WORK REQUEST: Each entry has to be given again in its exact wording, and no picture may appear in the result.

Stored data
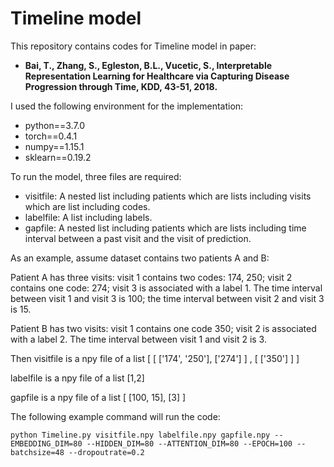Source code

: # Timeline model 
This repository contains codes for Timeline model in paper:
* **Bai, T., Zhang, S., Egleston, B.L., Vucetic, S., Interpretable Representation Learning for Healthcare via Capturing Disease Progression through Time, KDD, 43-51, 2018.**

I used the following environment for the implementation:
* python==3.7.0
* torch==0.4.1
* numpy==1.15.1
* sklearn==0.19.2

To run the model, three files are required: 
* visitfile: A nested list including patients which are lists including visits which are list including codes.
* labelfile: A list including labels.
* gapfile:  A nested list including patients which are lists including time interval between a past visit and the visit of prediction.

As an example, assume dataset contains two patients A and B: 

Patient A has three visits: visit 1 contains two codes: 174, 250; visit 2 contains one code: 274; visit 3 is associated with a label 1. The time interval between visit 1 and visit 3 is 100; the time interval between visit 2 and visit 3 is 15.

Patient B has two visits: visit 1 contains one code 350; visit 2 is associated with a label 2. The time interval between visit 1 and visit 2 is 3.

Then visitfile is a npy file of a list [  [ ['174', '250'], ['274'] ]  ,  [ ['350'] ]  ]

labelfile is a npy file of a list [1,2]

gapfile is a npy file of a list [ [100, 15], [3] ]

The following example command will run the code:

``python Timeline.py visitfile.npy labelfile.npy gapfile.npy --EMBEDDING_DIM=80 --HIDDEN_DIM=80 --ATTENTION_DIM=80 --EPOCH=100 --batchsize=48 --dropoutrate=0.2``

REPLY TO THE EXERCISE:
Source code

: # Timeline model 
This repository contains codes for Timeline model in paper:
* **Bai, T., Zhang, S., Egleston, B.L., Vucetic, S., Interpretable Representation Learning for Healthcare via Capturing Disease Progression through Time, KDD, 43-51, 2018.**

I used the following environment for the implementation:
* python==3.7.0
* torch==0.4.1
* numpy==1.15.1
* sklearn==0.19.2

To run the model, three files are required: 
* visitfile: A nested list including patients which are lists including visits which are list including codes.
* labelfile: A list including labels.
* gapfile:  A nested list including patients which are lists including time interval between a past visit and the visit of prediction.

As an example, assume dataset contains two patients A and B: 

Patient A has three visits: visit 1 contains two codes: 174, 250; visit 2 contains one code: 274; visit 3 is associated with a label 1. The time interval between visit 1 and visit 3 is 100; the time interval between visit 2 and visit 3 is 15.

Patient B has two visits: visit 1 contains one code 350; visit 2 is associated with a label 2. The time interval between visit 1 and visit 2 is 3.

Then visitfile is a npy file of a list [  [ ['174', '250'], ['274'] ]  ,  [ ['350'] ]  ]

labelfile is a npy file of a list [1,2]

gapfile is a npy file of a list [ [100, 15], [3] ]

The following example command will run the code:

``python Timeline.py visitfile.npy labelfile.npy gapfile.npy --EMBEDDING_DIM=80 --HIDDEN_DIM=80 --ATTENTION_DIM=80 --EPOCH=100 --batchsize=48 --dropoutrate=0.2``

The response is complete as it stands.